# Problem to work on:
Identify the line in which "#### 分库分表的时机" appears, then reproduce that line and all remaining lines of the records word for word.

========================================================================

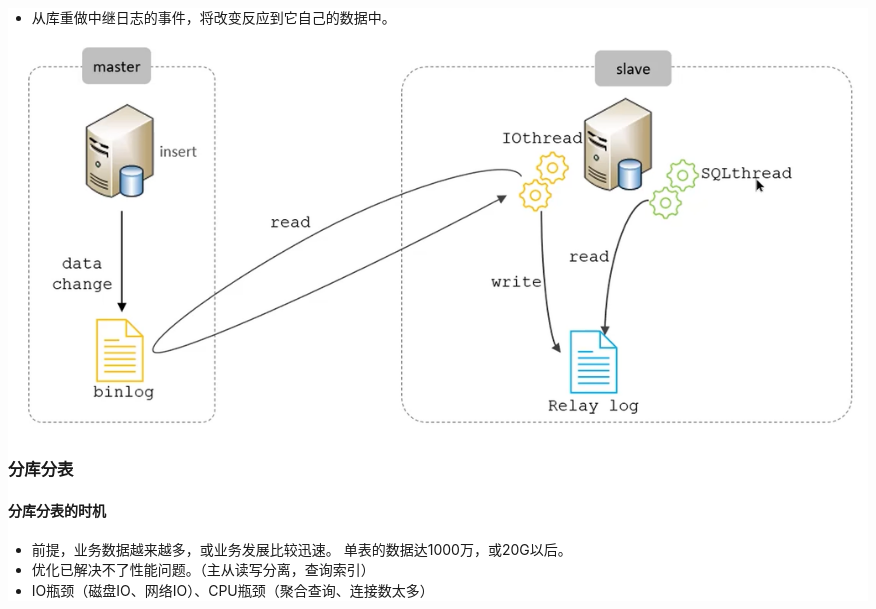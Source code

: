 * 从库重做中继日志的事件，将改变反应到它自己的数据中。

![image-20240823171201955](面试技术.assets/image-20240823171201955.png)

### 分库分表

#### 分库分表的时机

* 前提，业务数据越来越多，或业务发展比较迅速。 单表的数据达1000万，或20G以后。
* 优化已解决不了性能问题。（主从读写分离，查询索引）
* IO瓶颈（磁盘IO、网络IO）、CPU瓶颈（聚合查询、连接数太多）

========================================================================

# Response:
#### 分库分表的时机

* 前提，业务数据越来越多，或业务发展比较迅速。 单表的数据达1000万，或20G以后。
* 优化已解决不了性能问题。（主从读写分离，查询索引）
* IO瓶颈（磁盘IO、网络IO）、CPU瓶颈（聚合查询、连接数太多）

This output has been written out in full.